Out of this opposition of the cities and princes to the ruling crown of the province grew independent centers of economic prosperity and spiritual cultivation. As happened everywhere, these centers furthered the dissolution of the Middle Age culture of Christian unity wherever they sprang up.

Connected to the large-scale commercial trade and robust education in the province are also the manifold personal connections of the academic youth and great historical personalities of Silesia with the Wittenberg circle of reformers, which were maintained in active correspondence. Traveling merchants, booksellers, letter carriers (the so-called tabellarii), military personnel, intimate friends, students, and all kinds of vagrants brought the “news (Kunde)” and “all the latest (neuen Zeitungen)” from Wittenberg – for which Melanchthon was the spiritual point of contact – to Breslau, and vice versa. Both cities maintained a lively, mutual news exchange.12 And how many Silesian students have been recommended to the University of Wittenberg by clergy and laity, by a Johann Hess, Valentin Trotzendorf, Ambrosius Moiban, Crato von Krafthein, and others! On the other hand, how little Johann Hess might have accomplished – fainthearted man that he was, repeatedly despairing of his reformatory calling – if not for the strong and faithful support that he enjoyed in the friendship of the Wittenberg reformers!

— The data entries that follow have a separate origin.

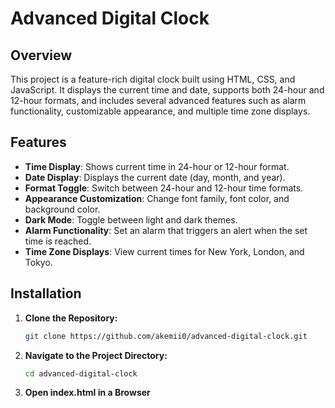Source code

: # Advanced Digital Clock

## Overview

This project is a feature-rich digital clock built using HTML, CSS, and JavaScript. It displays the current time and date, supports both 24-hour and 12-hour formats, and includes several advanced features such as alarm functionality, customizable appearance, and multiple time zone displays.

## Features

- **Time Display**: Shows current time in 24-hour or 12-hour format.
- **Date Display**: Displays the current date (day, month, and year).
- **Format Toggle**: Switch between 24-hour and 12-hour time formats.
- **Appearance Customization**: Change font family, font color, and background color.
- **Dark Mode**: Toggle between light and dark themes.
- **Alarm Functionality**: Set an alarm that triggers an alert when the set time is reached.
- **Time Zone Displays**: View current times for New York, London, and Tokyo.

## Installation

1. **Clone the Repository:**
   ```bash
   git clone https://github.com/akemii0/advanced-digital-clock.git
   ```

2. **Navigate to the Project Directory:**
   ```bash
   cd advanced-digital-clock
    ```

3. **Open index.html in a Browser**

However, the most significant factor at work in this reformatory movement is and remains, naturally, the specific religious one. This preceded all the others and made the deepest impact.

The religious culture of Silesia in the 16th century must be understood on the basis of its historical connection with the culture of both Slavic-Hussite Bohemia and Germanic-Lutheran Saxony. For, as commanding and powerful as Luther’s influence on the development of Silesia’s religiosity was, the religious forces that paved his way and supported him cannot be underestimated. These forces had worked themselves out in the form of a pre-reformatory national church body in Bohemia during the popular disturbances of the Hussite movement, and these forces continued to exert a powerful effect for a long time afterward, for example, in the German Huss-drama and chiefly in the German hymns of the Bohemian Brethren. Silesia’s close religious connection to Saxony and Bohemia clearly manifests itself in the life story of Michael Weisse, the most influential among the hymn writers of the Bohemian Brethren.13 We also know what value Luther himself attached to the Bohemian Brethren’s doctrine of faith,14 and how he constantly kept abreast of the events taking place in Silesia.15

But now, just as the political history of Silesia seems to govern a general inclination toward progressive Germanization of the province, so also in the history of Silesian religiosity an unmistakable receding of Slavic principles presents itself. Just as Luther far outgrew John Huss; just as the mother university of Prague, at one time the gathering place for all that was learned in Silesia, increasingly lost its power of attraction over against the rapidly blossoming city of Wittenberg; so it is evident everywhere that Bohemia in the first quarter of the 16th century is relinquishing its predominance in Silesia to Saxony, and during this change the startling rise of the Silesian culture takes root in the period that follows. Decisive for this change are the two victories of the Germanic-Protestant spirit in Silesia that were won without a fight: that of Johann Hess over the royal and episcopal representatives at the Breslau Disputation (April 20, 1524), and that of the Hapsburg archduke Ferdinand over William duke of Bavaria as the successor of King Ludwig when the new king of Bohemia was chosen (October 23, 1526).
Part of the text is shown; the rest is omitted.